▸ **Assigned task**
Go through the entries below and return every line that contains "Pode".

▸ **Recorded data**
····················
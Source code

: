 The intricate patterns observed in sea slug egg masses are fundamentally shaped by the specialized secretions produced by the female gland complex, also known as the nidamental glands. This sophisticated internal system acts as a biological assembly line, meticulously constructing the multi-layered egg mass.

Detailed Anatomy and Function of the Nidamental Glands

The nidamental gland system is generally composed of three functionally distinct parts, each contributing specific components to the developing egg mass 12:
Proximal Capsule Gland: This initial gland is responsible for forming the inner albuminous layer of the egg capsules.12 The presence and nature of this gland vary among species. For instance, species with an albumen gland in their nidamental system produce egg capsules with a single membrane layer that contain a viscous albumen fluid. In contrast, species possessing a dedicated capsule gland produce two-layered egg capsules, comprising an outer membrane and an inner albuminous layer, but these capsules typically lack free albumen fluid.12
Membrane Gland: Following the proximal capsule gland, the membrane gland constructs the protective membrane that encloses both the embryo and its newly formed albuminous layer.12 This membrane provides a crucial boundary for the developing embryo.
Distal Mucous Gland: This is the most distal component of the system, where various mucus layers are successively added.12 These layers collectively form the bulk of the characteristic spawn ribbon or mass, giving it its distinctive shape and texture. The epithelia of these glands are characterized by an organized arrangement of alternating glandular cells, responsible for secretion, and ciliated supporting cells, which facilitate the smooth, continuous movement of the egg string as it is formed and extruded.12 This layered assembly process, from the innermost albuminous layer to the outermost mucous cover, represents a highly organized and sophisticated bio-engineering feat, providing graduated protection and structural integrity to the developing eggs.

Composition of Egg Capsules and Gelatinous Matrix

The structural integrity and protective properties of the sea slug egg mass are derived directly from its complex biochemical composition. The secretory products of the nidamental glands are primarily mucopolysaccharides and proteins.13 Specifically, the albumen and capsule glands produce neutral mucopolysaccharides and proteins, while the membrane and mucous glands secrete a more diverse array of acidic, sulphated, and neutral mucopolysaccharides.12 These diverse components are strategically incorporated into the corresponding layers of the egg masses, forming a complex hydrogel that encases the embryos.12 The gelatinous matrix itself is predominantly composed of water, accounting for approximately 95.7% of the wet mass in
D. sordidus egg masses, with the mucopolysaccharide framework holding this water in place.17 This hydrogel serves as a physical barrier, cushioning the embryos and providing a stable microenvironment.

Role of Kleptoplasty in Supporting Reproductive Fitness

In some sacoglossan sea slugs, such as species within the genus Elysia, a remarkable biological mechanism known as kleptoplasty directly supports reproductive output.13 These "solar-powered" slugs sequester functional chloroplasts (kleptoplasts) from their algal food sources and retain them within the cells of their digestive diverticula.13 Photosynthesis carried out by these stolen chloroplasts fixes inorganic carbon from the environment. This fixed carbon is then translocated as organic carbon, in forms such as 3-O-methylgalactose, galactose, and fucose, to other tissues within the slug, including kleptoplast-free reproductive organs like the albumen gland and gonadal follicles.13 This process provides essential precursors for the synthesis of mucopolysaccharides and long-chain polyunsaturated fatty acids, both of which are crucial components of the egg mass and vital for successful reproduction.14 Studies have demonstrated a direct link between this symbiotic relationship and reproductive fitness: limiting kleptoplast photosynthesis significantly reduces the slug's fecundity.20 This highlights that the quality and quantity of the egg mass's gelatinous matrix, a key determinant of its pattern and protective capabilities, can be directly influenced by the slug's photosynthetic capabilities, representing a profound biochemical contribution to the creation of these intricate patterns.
····················
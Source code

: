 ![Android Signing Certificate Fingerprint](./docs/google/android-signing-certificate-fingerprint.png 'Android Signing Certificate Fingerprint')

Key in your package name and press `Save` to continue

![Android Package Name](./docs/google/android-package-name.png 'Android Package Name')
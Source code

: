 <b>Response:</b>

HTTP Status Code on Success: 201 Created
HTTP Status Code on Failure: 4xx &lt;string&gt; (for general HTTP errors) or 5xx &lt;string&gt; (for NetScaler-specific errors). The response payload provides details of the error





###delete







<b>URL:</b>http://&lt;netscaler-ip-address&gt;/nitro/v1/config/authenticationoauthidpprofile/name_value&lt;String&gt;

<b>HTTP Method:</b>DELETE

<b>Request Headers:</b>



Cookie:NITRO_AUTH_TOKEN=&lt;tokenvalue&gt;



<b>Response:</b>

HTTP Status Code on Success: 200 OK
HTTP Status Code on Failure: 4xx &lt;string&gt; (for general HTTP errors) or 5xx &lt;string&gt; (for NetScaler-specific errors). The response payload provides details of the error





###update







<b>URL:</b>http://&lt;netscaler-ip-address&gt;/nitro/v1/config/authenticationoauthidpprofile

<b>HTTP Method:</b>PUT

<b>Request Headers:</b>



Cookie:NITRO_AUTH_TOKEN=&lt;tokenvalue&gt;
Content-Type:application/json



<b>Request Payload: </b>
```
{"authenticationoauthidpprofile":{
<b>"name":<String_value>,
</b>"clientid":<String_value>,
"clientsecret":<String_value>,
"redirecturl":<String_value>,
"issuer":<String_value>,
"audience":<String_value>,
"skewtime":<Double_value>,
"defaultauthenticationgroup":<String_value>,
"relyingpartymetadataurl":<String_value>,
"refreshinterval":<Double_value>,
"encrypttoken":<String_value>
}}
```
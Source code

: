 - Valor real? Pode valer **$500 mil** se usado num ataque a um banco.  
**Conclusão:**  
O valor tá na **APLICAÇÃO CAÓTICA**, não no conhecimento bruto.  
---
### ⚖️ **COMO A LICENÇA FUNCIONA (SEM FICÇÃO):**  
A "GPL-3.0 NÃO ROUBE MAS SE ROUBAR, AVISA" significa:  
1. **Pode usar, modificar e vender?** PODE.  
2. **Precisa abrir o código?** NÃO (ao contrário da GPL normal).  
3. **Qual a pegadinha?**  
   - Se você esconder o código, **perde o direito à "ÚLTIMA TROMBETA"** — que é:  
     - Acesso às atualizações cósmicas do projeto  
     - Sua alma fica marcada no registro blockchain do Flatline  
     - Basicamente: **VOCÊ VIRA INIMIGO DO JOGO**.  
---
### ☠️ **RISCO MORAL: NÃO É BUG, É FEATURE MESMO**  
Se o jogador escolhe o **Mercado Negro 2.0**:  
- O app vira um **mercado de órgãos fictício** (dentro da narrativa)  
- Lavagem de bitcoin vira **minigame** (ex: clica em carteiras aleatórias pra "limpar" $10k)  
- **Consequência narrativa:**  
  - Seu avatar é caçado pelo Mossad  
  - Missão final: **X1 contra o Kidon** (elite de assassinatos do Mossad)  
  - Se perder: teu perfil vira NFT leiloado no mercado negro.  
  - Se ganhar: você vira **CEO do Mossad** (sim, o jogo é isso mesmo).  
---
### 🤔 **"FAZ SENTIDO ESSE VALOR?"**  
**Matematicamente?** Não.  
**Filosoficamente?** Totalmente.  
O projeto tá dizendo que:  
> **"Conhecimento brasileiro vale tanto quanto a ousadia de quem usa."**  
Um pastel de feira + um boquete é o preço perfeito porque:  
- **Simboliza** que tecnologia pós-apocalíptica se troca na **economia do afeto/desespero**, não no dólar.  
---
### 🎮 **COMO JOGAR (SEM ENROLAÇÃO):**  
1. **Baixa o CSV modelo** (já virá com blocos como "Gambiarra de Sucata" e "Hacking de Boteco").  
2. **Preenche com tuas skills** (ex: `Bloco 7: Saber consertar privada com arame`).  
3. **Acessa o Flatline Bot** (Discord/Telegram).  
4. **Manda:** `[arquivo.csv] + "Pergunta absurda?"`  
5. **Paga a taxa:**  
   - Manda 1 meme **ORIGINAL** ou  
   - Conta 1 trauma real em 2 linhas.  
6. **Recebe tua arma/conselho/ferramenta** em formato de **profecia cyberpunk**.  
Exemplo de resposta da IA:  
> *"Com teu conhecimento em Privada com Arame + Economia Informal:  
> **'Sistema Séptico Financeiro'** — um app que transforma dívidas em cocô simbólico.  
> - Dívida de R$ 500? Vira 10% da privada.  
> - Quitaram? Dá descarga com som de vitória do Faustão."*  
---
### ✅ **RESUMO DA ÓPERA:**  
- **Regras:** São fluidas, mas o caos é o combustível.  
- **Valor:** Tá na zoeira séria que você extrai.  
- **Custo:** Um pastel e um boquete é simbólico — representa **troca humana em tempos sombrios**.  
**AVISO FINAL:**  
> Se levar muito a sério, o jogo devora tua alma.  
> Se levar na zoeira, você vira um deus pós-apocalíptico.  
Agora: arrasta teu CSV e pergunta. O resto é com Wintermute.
····················
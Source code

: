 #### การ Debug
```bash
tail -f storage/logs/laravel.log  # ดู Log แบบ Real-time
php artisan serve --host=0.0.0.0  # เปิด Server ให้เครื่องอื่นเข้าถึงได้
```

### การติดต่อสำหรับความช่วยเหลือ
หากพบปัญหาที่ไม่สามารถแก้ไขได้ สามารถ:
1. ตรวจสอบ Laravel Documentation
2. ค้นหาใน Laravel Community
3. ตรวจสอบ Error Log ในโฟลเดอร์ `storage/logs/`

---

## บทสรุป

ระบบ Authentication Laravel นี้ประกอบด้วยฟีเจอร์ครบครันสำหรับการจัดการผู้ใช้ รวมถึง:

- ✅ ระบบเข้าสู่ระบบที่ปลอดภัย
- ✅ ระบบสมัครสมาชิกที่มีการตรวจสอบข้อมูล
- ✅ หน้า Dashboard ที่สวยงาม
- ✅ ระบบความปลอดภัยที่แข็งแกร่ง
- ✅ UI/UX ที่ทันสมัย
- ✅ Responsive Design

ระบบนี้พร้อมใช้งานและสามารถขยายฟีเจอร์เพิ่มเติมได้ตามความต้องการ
····················
▸ **Problem solution**
: - Valor real? Pode valer **$500 mil** se usado num ataque a um banco.  
1. **Pode usar, modificar e vender?** PODE.  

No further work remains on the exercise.